### Your goal:
Reproduce the records precisely. Every line should be included.

### Input:

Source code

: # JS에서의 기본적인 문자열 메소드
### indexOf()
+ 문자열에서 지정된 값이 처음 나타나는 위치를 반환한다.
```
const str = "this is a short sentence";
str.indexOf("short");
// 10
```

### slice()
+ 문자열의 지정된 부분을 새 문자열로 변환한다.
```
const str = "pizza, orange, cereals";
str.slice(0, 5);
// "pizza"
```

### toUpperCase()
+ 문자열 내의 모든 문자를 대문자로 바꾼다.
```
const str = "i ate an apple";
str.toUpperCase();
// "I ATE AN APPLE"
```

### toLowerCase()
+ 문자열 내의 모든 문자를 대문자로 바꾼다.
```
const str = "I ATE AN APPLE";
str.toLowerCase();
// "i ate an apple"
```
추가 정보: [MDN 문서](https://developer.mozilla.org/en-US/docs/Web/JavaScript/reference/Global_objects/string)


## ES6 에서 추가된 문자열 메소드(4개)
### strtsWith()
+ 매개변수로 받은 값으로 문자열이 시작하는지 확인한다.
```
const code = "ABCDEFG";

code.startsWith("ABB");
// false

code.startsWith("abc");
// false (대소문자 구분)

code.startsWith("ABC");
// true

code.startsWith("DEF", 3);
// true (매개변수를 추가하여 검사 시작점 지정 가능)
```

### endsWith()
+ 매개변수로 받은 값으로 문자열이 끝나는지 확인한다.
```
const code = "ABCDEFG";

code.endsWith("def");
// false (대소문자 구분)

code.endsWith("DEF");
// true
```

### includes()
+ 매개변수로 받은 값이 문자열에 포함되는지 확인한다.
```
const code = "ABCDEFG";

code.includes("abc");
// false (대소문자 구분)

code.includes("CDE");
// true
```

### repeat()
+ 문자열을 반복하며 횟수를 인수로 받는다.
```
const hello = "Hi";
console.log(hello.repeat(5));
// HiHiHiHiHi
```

### Task output:
Source code

: # JS에서의 기본적인 문자열 메소드
### indexOf()
+ 문자열에서 지정된 값이 처음 나타나는 위치를 반환한다.
```
const str = "this is a short sentence";
str.indexOf("short");
// 10
```

### slice()
+ 문자열의 지정된 부분을 새 문자열로 변환한다.
```
const str = "pizza, orange, cereals";
str.slice(0, 5);
// "pizza"
```

### toUpperCase()
+ 문자열 내의 모든 문자를 대문자로 바꾼다.
```
const str = "i ate an apple";
str.toUpperCase();
// "I ATE AN APPLE"
```

### toLowerCase()
+ 문자열 내의 모든 문자를 대문자로 바꾼다.
```
const str = "I ATE AN APPLE";
str.toLowerCase();
// "i ate an apple"
```
추가 정보: [MDN 문서](https://developer.mozilla.org/en-US/docs/Web/JavaScript/reference/Global_objects/string)


## ES6 에서 추가된 문자열 메소드(4개)
### strtsWith()
+ 매개변수로 받은 값으로 문자열이 시작하는지 확인한다.
```
const code = "ABCDEFG";

code.startsWith("ABB");
// false

code.startsWith("abc");
// false (대소문자 구분)

code.startsWith("ABC");
// true

code.startsWith("DEF", 3);
// true (매개변수를 추가하여 검사 시작점 지정 가능)
```

### endsWith()
+ 매개변수로 받은 값으로 문자열이 끝나는지 확인한다.
```
const code = "ABCDEFG";

code.endsWith("def");
// false (대소문자 구분)

code.endsWith("DEF");
// true
```

### includes()
+ 매개변수로 받은 값이 문자열에 포함되는지 확인한다.
```
const code = "ABCDEFG";

code.includes("abc");
// false (대소문자 구분)

code.includes("CDE");
// true
```

### repeat()
+ 문자열을 반복하며 횟수를 인수로 받는다.
```
const hello = "Hi";
console.log(hello.repeat(5));
// HiHiHiHiHi
```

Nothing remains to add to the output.